» What is being asked
In the entries below, find the line with "Contains the code" and the line with "at 11 41 57". Print those two and everything between them exactly, and nothing else.

» Records supplied
%%

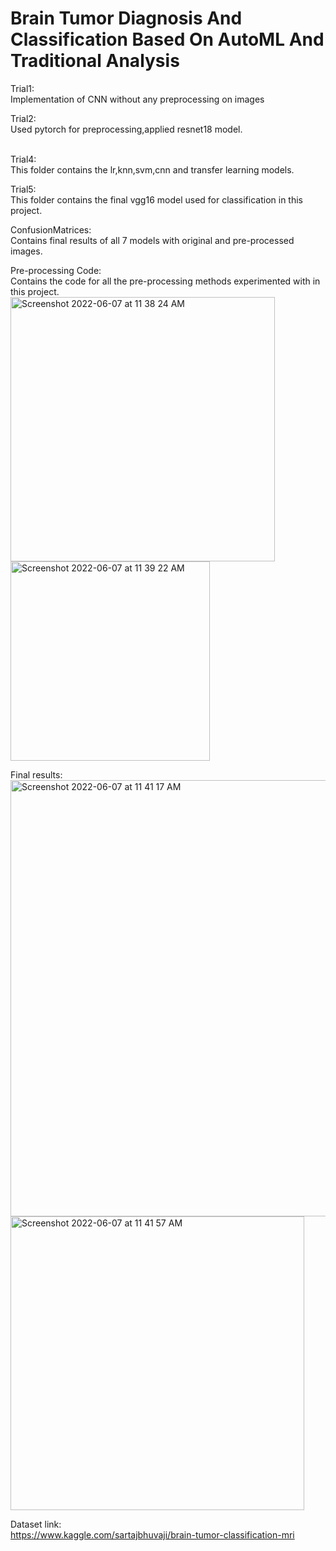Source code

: # Brain Tumor Diagnosis And Classification Based On AutoML And Traditional Analysis
Trial1:<br>
Implementation of CNN without any preprocessing on images
<br>

Trial2:<br>
Used pytorch for preprocessing,applied resnet18 model.

<br>
Trial4:<br>
This folder contains the lr,knn,svm,cnn and transfer learning models.
<br>

Trial5:<br>
This folder contains the final vgg16 model used for classification in this project.
<br>

ConfusionMatrices:<br>
Contains final results of all 7 models with original and pre-processed images.
<br>

Pre-processing Code:<br>
Contains the code for all the pre-processing methods experimented with in this project.
<img width="423" alt="Screenshot 2022-06-07 at 11 38 24 AM" src="https://user-images.githubusercontent.com/48247094/172308122-ac717244-f07f-43b1-ba74-2ae7309ca8bd.png"> 
<br>
<img width="319" alt="Screenshot 2022-06-07 at 11 39 22 AM" src="https://user-images.githubusercontent.com/48247094/172308132-7a574150-7d88-4ae2-8715-c59a2983bbc0.png">
<br>

Final results:<br>
<img width="698" alt="Screenshot 2022-06-07 at 11 41 17 AM" src="https://user-images.githubusercontent.com/48247094/172308482-91f91590-e5f9-473e-8fdb-3f267c7022c9.png">
<img width="470" alt="Screenshot 2022-06-07 at 11 41 57 AM" src="https://user-images.githubusercontent.com/48247094/172308495-2d3da7e6-0f6d-4e33-9845-0884c6a0864f.png">


Dataset link:<br>
https://www.kaggle.com/sartajbhuvaji/brain-tumor-classification-mri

%%

» Answer to this task
Contains the code for all the pre-processing methods experimented with in this project.
<img width="423" alt="Screenshot 2022-06-07 at 11 38 24 AM" src="https://user-images.githubusercontent.com/48247094/172308122-ac717244-f07f-43b1-ba74-2ae7309ca8bd.png"> 
<br>
<img width="319" alt="Screenshot 2022-06-07 at 11 39 22 AM" src="https://user-images.githubusercontent.com/48247094/172308132-7a574150-7d88-4ae2-8715-c59a2983bbc0.png">
<br>

Final results:<br>
<img width="698" alt="Screenshot 2022-06-07 at 11 41 17 AM" src="https://user-images.githubusercontent.com/48247094/172308482-91f91590-e5f9-473e-8fdb-3f267c7022c9.png">
<img width="470" alt="Screenshot 2022-06-07 at 11 41 57 AM" src="https://user-images.githubusercontent.com/48247094/172308495-2d3da7e6-0f6d-4e33-9845-0884c6a0864f.png">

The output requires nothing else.